As these buildings continue to age and maintenance and operational costs continue to rise, many small multifamily building owners find they often lack the access to funding and resources that are available to larger developers and property owners for capital repairs and upgrades, and refinancing. Through the innovative SBL, CPC and Freddie Mac are extending financing and flexible terms that are tailored to the unique needs of small building owners, allowing them to provide for the long-term physical and financial sustainability of their properties.
Properties closing with CPC on new Small Balance Loans are:
· 93 William Street, Yonkers: $3.225 million permanent loan to refinance this three-story, 19-unit rental building on the North end of Yonkers.
· 121 East Clark Place, Bronx: $2.75 million permanent loan to refinance this six-story, 48-unit low-income affordable rental building with a mix of rent stabilized and Section 8 supported apartments.
· 160 West 142nd Street, Manhattan: $2.235 million permanent loan to refinance this six-story, 22-unit moderate-income, mixed-use rental building.
· 29 Meserole Street, Brooklyn: $2.12 million permanent loan to refinance this four-story, 8-unit rental building constructed in 2006.
· 119 East 96th Street, Manhattan: $5.5 million permanent loan to refinance this six-story, 23-unit mixed use property that will help the owner retire existing debt and complete apartment renovations as they become vacant.

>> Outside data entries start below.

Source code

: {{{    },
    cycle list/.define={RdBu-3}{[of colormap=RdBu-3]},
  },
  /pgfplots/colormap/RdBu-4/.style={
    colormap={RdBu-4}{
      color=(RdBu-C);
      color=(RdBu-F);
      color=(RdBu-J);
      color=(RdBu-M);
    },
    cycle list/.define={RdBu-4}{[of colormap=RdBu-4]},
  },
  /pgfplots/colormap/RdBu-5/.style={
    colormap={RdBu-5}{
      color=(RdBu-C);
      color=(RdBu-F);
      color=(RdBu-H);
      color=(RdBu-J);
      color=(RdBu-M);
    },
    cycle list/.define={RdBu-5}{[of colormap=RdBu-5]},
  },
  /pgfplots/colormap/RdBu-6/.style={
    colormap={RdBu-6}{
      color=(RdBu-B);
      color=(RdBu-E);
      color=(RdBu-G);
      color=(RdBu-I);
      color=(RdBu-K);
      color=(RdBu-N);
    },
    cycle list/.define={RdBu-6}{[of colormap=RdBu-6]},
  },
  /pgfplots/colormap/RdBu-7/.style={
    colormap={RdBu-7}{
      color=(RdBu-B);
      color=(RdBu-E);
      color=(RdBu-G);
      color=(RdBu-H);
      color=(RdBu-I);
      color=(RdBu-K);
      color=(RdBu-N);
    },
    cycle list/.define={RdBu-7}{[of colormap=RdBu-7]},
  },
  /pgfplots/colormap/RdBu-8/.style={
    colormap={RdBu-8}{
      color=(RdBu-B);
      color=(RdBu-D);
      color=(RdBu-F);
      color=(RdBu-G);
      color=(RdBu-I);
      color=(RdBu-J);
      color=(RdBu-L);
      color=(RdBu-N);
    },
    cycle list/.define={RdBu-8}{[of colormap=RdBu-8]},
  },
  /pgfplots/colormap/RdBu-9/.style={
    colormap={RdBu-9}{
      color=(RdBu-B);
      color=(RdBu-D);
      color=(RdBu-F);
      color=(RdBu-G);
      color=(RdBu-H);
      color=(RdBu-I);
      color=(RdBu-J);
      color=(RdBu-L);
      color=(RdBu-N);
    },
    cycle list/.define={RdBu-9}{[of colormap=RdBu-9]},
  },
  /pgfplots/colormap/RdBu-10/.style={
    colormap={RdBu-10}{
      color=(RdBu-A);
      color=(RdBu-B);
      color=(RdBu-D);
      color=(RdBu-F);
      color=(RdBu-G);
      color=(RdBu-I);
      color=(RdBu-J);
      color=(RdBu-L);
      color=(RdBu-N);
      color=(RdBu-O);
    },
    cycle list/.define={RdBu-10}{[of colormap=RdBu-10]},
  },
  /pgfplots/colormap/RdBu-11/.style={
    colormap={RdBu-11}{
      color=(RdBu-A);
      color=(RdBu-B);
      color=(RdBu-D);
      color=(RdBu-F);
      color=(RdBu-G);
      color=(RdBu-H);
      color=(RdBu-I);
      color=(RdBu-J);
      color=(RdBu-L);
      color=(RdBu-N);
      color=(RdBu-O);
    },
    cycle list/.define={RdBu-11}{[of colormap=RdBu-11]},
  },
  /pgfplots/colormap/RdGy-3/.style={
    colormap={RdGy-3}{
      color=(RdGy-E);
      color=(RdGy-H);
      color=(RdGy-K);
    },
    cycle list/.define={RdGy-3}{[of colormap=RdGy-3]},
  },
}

· 2012 Bedford Avenue & 344 Parkside Ave, Brooklyn: $2.15 million permanent loan to refinance this three-story 10-unit residential property constructed in 2007.
· 7651 Morgan Road, Liverpool: $3.8 million permanent loan to refinance this garden-style complex made up of 11 buildings each having 10 units for a total of 110 rental units that serve low- and very low-income households.
· 212 Third Street, Troy: $1.9 million permanent loan to refinance this four-story, 34-unit residential property in the Washington Square neighborhood of downtown Troy.